Tiny data centre used to heat public swimming pool

Mark Bjornsgaard, Deep Greenmark@deepgreen.energy

The heat generated by a washing-machine-sized data centre is being used to heat a Devon public swimming pool.

The computers inside the white box are surrounded by oil to capture the heat – enough to heat the pool to about 30C 60% of the time, saving Exmouth Leisure Centre thousands of pounds.

The data centre is provided to the council-run centre free of charge.

Start-up Deep Green charges clients to use its computing power for artificial intelligence and machine learning.

Founder Mark Bjornsgaard said the company would also refund the leisure centre’s electricity costs for running the “digital boiler” – and seven other England pools had signed up to the scheme.

The concept, developed over five years, is relatively straight forward – the hot oil is pumped into a heat exchanger to warm the water in the pool.

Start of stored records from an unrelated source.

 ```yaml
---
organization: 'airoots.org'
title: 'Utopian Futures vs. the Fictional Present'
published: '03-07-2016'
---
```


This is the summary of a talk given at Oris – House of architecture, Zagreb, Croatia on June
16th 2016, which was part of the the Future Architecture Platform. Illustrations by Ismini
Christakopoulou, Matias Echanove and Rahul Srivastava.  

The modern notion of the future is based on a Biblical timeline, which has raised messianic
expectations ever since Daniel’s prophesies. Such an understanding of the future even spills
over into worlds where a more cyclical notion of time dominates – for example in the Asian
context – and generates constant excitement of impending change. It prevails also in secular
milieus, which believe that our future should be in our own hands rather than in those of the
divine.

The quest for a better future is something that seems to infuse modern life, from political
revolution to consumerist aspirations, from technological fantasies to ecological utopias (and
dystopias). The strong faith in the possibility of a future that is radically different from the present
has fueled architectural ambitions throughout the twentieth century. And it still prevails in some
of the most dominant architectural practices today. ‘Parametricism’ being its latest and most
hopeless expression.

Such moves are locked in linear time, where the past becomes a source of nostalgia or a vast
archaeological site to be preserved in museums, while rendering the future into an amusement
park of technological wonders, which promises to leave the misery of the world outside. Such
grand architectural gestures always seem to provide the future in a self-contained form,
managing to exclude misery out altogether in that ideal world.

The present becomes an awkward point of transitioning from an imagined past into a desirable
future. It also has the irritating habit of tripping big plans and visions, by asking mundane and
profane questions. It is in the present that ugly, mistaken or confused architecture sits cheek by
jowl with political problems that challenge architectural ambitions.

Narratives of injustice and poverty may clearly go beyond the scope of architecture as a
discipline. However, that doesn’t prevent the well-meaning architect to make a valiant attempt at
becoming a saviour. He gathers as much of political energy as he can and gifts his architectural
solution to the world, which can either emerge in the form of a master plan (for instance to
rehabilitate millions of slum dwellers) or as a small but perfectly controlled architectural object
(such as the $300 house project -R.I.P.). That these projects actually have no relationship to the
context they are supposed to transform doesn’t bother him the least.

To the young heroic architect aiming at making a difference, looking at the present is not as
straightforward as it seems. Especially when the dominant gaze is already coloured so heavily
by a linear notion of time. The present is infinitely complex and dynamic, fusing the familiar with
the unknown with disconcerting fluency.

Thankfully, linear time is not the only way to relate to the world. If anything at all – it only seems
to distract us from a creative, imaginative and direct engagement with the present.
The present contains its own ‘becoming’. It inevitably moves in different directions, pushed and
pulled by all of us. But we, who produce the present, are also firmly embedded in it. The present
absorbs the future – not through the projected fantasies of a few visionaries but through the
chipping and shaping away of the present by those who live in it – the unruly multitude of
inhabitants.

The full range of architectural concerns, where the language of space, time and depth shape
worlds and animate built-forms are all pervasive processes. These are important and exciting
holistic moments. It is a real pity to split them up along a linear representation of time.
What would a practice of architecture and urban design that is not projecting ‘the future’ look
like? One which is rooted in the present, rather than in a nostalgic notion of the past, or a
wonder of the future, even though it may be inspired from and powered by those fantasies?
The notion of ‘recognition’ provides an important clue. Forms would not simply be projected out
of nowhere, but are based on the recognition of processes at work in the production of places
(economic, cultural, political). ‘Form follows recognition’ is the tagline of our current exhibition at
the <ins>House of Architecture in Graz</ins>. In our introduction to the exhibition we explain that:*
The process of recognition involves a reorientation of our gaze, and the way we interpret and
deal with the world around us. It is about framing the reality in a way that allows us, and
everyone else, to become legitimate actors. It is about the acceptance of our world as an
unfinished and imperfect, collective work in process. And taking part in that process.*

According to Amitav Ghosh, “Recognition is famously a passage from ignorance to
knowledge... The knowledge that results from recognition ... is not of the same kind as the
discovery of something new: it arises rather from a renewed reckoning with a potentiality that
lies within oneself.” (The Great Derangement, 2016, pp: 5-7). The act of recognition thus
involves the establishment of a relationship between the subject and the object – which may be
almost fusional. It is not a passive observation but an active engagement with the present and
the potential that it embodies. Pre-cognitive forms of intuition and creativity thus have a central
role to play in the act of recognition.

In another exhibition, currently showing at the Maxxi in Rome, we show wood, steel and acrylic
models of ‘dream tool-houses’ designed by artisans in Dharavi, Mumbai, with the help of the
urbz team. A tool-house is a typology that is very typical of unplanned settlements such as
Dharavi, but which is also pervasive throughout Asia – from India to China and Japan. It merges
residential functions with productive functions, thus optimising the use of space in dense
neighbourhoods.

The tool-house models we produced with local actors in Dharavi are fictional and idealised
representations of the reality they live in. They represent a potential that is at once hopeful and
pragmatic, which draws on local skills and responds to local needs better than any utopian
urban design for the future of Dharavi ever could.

Deep Green's "digital boiler" is a computer surrounded by mineral oil

mark@deepgreen.energy

Sean Day, who runs the leisure centre, said he had been expecting its energy bills to rise by £100,000 this year.

“The partnership has really helped us reduce the costs of what has been astronomical over the last 12 months – our energy prices and gas prices have gone through the roof,” he said.

“Looking at different ways of how we can save money as an organisation has been awesome.”

Swim England chief executive Jane Nickerson said it was good to see pools “embracing innovative solutions”.

Last summer, BBC News revealed 65 swimming pools had closed since 2019, with rising energy costs cited as a significant reason.

‘Huge problem’

Cambridge University professor of engineering and the environment Dr Julian Allwood said: “If it’s a sensible idea and it saves the leisure centre some money, then why not?” adding data centres on the whole used less energy than previously reported.

But large ones can require billions of gallons of water and millions of pounds to keep cool.

Some are even built under water – or in caves or very cold parts of the world.

And in Danish and Swedish cities, huge data centres power thousands of homes.

“Data centres have got a huge problem with heat,” Mr Bjornsgaard said.

“A lot of the money that it costs to run a data centre is is taken up in in getting rid of the heat.

“And so what we’ve done is taken a very small bit of a data centre to where the heat is useful and required.”